→ **What to do**
Report each line of the data that includes the word "endpoints".

** Opening Record set block **

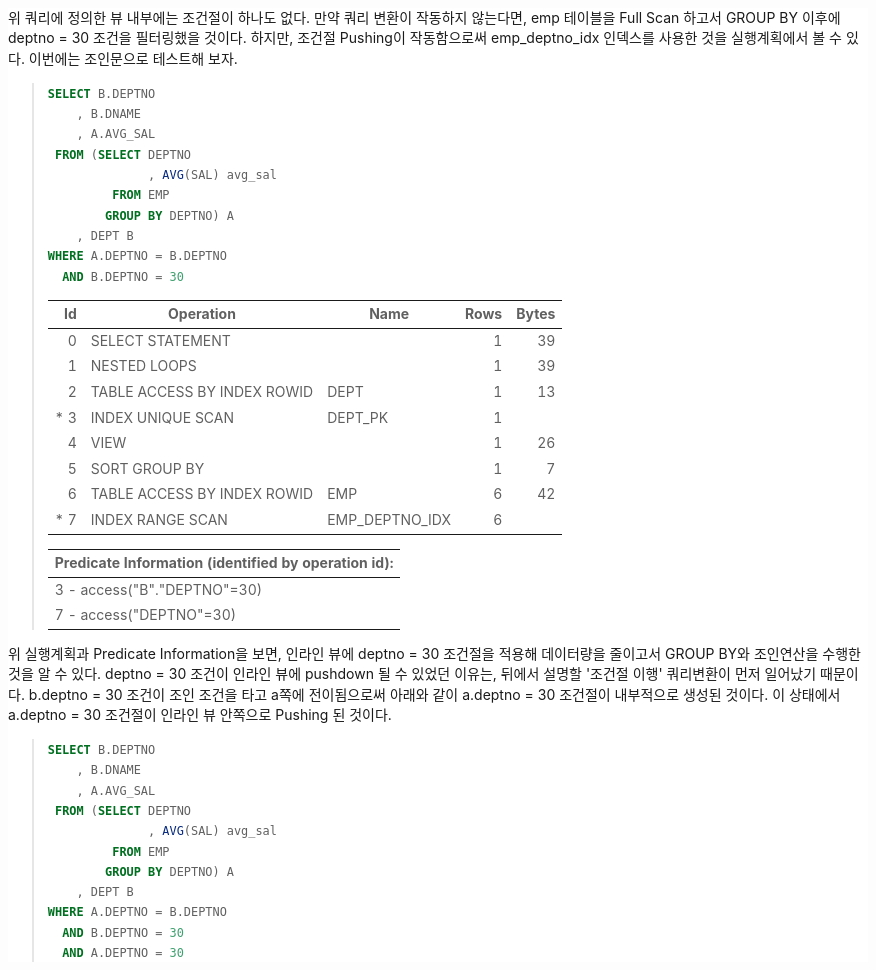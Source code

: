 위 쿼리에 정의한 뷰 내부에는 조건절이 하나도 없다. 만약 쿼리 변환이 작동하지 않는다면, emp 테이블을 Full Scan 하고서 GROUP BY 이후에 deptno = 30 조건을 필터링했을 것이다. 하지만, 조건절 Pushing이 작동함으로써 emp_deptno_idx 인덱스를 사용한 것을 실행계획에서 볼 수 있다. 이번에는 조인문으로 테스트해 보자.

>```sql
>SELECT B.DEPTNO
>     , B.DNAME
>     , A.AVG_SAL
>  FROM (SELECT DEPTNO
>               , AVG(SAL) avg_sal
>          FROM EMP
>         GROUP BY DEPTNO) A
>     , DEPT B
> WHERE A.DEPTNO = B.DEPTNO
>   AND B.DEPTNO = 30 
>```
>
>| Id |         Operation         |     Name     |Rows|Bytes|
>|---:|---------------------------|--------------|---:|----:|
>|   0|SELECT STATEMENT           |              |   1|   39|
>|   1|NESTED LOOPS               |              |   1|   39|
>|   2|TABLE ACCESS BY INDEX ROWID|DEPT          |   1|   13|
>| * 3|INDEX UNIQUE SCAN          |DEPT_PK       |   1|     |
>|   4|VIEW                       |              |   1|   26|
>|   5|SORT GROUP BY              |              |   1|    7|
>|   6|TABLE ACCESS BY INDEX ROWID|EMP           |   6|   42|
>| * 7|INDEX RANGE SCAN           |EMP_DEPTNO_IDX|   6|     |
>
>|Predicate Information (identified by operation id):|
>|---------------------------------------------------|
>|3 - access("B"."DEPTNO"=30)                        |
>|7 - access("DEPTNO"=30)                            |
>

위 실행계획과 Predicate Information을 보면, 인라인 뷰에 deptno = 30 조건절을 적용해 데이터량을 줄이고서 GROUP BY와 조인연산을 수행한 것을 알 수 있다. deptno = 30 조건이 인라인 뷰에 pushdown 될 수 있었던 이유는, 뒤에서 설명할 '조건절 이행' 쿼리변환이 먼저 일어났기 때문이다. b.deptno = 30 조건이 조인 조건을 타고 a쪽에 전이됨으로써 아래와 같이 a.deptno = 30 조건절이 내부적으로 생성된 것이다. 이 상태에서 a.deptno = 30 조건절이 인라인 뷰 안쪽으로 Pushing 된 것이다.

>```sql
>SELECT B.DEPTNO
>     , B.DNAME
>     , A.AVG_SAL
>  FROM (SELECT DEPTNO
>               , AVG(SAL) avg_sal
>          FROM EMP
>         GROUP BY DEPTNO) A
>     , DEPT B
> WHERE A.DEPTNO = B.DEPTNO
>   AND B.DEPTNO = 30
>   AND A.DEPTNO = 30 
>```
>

** Closing Record set block **
** Opening Record set block **

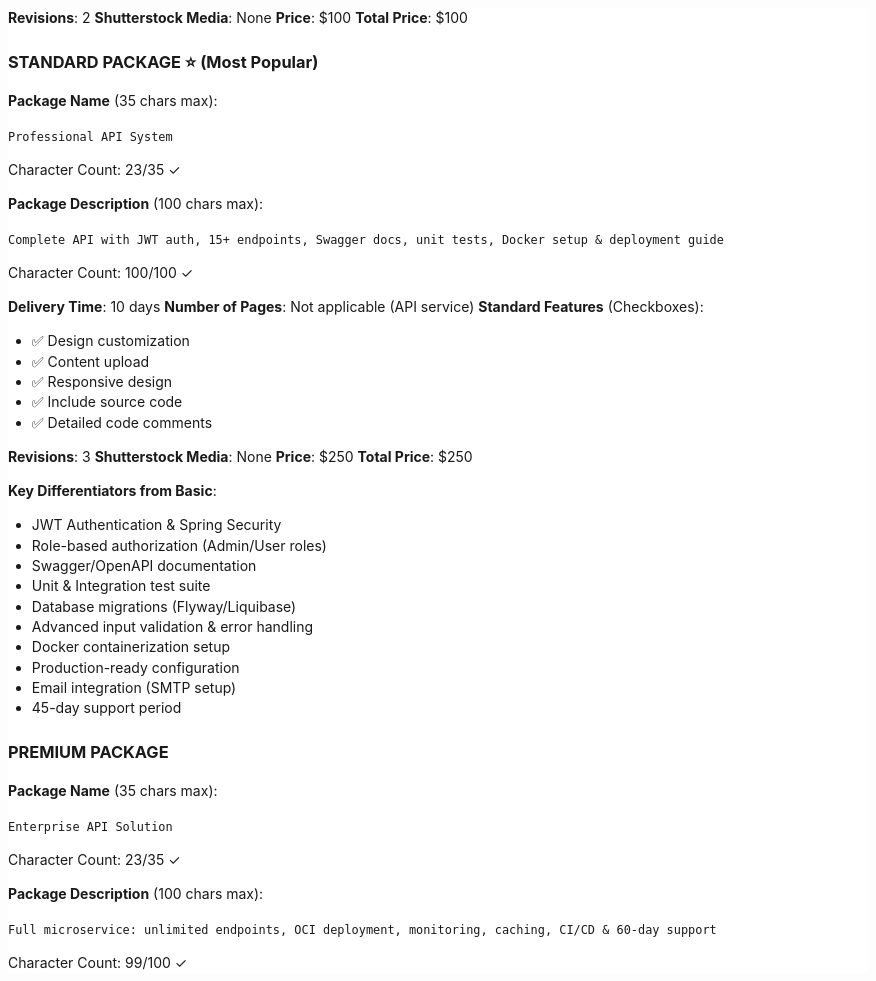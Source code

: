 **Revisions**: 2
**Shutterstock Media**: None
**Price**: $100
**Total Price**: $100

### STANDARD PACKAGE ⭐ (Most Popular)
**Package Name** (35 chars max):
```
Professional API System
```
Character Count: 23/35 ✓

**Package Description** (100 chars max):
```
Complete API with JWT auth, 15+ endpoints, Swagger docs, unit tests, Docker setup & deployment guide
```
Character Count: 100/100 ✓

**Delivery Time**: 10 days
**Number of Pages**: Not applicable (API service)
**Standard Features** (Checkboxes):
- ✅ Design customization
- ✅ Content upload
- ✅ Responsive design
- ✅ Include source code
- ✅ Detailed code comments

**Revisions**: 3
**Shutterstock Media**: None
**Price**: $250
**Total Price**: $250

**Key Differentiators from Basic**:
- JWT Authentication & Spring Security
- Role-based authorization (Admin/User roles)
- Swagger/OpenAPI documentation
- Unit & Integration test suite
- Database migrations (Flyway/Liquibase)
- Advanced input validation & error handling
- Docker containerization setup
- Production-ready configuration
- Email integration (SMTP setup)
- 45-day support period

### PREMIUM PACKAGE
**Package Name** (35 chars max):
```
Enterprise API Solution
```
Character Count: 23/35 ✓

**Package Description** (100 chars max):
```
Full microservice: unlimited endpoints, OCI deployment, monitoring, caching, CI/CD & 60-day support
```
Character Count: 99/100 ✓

** Closing Record set block **
** Opening Record set block **

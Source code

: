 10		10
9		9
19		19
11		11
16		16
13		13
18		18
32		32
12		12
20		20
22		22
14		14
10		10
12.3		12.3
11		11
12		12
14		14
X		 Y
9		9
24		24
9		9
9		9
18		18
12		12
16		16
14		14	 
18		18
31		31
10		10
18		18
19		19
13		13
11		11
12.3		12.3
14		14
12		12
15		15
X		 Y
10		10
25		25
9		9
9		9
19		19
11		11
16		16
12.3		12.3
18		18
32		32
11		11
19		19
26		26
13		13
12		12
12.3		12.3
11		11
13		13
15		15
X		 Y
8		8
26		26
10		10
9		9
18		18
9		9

** Closing Record set block **

→ **Your response**
Complete API with JWT auth, 15+ endpoints, Swagger docs, unit tests, Docker setup & deployment guide
Full microservice: unlimited endpoints, OCI deployment, monitoring, caching, CI/CD & 60-day support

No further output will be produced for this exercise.